Stored dataset items
************
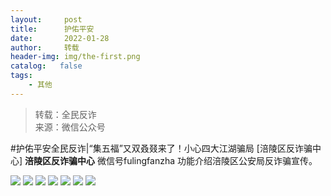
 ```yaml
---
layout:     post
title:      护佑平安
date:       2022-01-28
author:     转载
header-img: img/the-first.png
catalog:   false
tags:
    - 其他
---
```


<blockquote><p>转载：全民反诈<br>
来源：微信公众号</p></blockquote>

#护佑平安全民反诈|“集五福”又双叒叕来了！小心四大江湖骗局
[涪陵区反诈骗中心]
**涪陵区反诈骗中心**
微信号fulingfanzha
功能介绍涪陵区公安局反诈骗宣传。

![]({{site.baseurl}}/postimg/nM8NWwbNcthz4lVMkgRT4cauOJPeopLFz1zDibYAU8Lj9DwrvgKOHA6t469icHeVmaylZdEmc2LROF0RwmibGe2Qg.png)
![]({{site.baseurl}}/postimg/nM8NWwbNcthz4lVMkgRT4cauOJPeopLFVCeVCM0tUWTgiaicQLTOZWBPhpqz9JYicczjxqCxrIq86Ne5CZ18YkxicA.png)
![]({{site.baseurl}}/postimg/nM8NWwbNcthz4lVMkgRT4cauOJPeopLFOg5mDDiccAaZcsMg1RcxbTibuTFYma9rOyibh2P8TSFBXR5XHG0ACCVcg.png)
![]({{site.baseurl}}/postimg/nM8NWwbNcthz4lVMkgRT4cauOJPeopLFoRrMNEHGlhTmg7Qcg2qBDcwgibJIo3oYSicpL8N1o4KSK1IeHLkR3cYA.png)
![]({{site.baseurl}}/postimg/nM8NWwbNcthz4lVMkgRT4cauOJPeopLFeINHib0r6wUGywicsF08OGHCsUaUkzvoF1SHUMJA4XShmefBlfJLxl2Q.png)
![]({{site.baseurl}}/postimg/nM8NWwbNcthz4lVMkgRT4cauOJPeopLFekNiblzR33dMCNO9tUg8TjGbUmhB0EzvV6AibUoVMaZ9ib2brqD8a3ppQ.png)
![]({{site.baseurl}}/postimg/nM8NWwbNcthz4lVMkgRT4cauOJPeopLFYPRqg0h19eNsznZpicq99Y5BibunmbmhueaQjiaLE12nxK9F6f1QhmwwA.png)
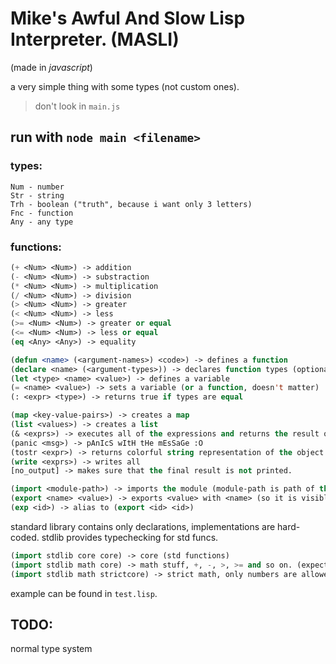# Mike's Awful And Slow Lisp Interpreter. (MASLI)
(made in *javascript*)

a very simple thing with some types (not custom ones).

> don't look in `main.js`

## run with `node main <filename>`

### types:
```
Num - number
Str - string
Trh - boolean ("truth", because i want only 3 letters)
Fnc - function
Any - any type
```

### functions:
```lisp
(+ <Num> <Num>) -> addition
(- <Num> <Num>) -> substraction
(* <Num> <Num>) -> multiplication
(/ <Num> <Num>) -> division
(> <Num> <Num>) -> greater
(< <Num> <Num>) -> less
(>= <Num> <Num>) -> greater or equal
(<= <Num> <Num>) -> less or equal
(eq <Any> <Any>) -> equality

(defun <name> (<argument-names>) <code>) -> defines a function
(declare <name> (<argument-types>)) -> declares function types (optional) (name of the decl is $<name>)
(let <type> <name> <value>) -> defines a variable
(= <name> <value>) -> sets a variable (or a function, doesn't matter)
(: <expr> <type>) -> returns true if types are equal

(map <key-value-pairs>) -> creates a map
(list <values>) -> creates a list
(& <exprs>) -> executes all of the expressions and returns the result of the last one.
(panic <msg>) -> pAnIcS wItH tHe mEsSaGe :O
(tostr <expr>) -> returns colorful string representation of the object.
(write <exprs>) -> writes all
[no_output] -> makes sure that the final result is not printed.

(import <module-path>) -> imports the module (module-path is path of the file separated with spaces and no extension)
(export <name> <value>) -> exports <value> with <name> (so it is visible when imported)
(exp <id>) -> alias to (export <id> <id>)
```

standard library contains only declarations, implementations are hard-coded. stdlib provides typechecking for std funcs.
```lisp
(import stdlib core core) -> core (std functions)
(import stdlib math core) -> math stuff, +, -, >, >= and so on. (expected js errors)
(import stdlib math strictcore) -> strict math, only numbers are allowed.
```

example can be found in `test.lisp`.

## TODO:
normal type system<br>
************
▶ [HOW TO COMPLETE THIS TASK]:
Nothing in the records should be changed in the copy, but the pictures must be left out.

▶ [SOLUTION BELOW]:
 ```yaml
---
layout:     post
title:      护佑平安
date:       2022-01-28
author:     转载
header-img: img/the-first.png
catalog:   false
tags:
    - 其他
---
```


<blockquote><p>转载：全民反诈<br>
来源：微信公众号</p></blockquote>

#护佑平安全民反诈|“集五福”又双叒叕来了！小心四大江湖骗局
[涪陵区反诈骗中心]
**涪陵区反诈骗中心**
微信号fulingfanzha
功能介绍涪陵区公安局反诈骗宣传。

![]({{site.baseurl}}/postimg/nM8NWwbNcthz4lVMkgRT4cauOJPeopLFz1zDibYAU8Lj9DwrvgKOHA6t469icHeVmaylZdEmc2LROF0RwmibGe2Qg.png)
![]({{site.baseurl}}/postimg/nM8NWwbNcthz4lVMkgRT4cauOJPeopLFVCeVCM0tUWTgiaicQLTOZWBPhpqz9JYicczjxqCxrIq86Ne5CZ18YkxicA.png)
![]({{site.baseurl}}/postimg/nM8NWwbNcthz4lVMkgRT4cauOJPeopLFOg5mDDiccAaZcsMg1RcxbTibuTFYma9rOyibh2P8TSFBXR5XHG0ACCVcg.png)
![]({{site.baseurl}}/postimg/nM8NWwbNcthz4lVMkgRT4cauOJPeopLFoRrMNEHGlhTmg7Qcg2qBDcwgibJIo3oYSicpL8N1o4KSK1IeHLkR3cYA.png)
![]({{site.baseurl}}/postimg/nM8NWwbNcthz4lVMkgRT4cauOJPeopLFeINHib0r6wUGywicsF08OGHCsUaUkzvoF1SHUMJA4XShmefBlfJLxl2Q.png)
![]({{site.baseurl}}/postimg/nM8NWwbNcthz4lVMkgRT4cauOJPeopLFekNiblzR33dMCNO9tUg8TjGbUmhB0EzvV6AibUoVMaZ9ib2brqD8a3ppQ.png)
![]({{site.baseurl}}/postimg/nM8NWwbNcthz4lVMkgRT4cauOJPeopLFYPRqg0h19eNsznZpicq99Y5BibunmbmhueaQjiaLE12nxK9F6f1QhmwwA.png)
# Mike's Awful And Slow Lisp Interpreter. (MASLI)
(made in *javascript*)

a very simple thing with some types (not custom ones).

> don't look in `main.js`

## run with `node main <filename>`

### types:
```
Num - number
Str - string
Trh - boolean ("truth", because i want only 3 letters)
Fnc - function
Any - any type
```

### functions:
```lisp
(+ <Num> <Num>) -> addition
(- <Num> <Num>) -> substraction
(* <Num> <Num>) -> multiplication
(/ <Num> <Num>) -> division
(> <Num> <Num>) -> greater
(< <Num> <Num>) -> less
(>= <Num> <Num>) -> greater or equal
(<= <Num> <Num>) -> less or equal
(eq <Any> <Any>) -> equality

(defun <name> (<argument-names>) <code>) -> defines a function
(declare <name> (<argument-types>)) -> declares function types (optional) (name of the decl is $<name>)
(let <type> <name> <value>) -> defines a variable
(= <name> <value>) -> sets a variable (or a function, doesn't matter)
(: <expr> <type>) -> returns true if types are equal

(map <key-value-pairs>) -> creates a map
(list <values>) -> creates a list
(& <exprs>) -> executes all of the expressions and returns the result of the last one.
(panic <msg>) -> pAnIcS wItH tHe mEsSaGe :O
(tostr <expr>) -> returns colorful string representation of the object.
(write <exprs>) -> writes all
[no_output] -> makes sure that the final result is not printed.

(import <module-path>) -> imports the module (module-path is path of the file separated with spaces and no extension)
(export <name> <value>) -> exports <value> with <name> (so it is visible when imported)
(exp <id>) -> alias to (export <id> <id>)
```

standard library contains only declarations, implementations are hard-coded. stdlib provides typechecking for std funcs.
```lisp
(import stdlib core core) -> core (std functions)
(import stdlib math core) -> math stuff, +, -, >, >= and so on. (expected js errors)
(import stdlib math strictcore) -> strict math, only numbers are allowed.
```

example can be found in `test.lisp`.

## TODO:
normal type system<br>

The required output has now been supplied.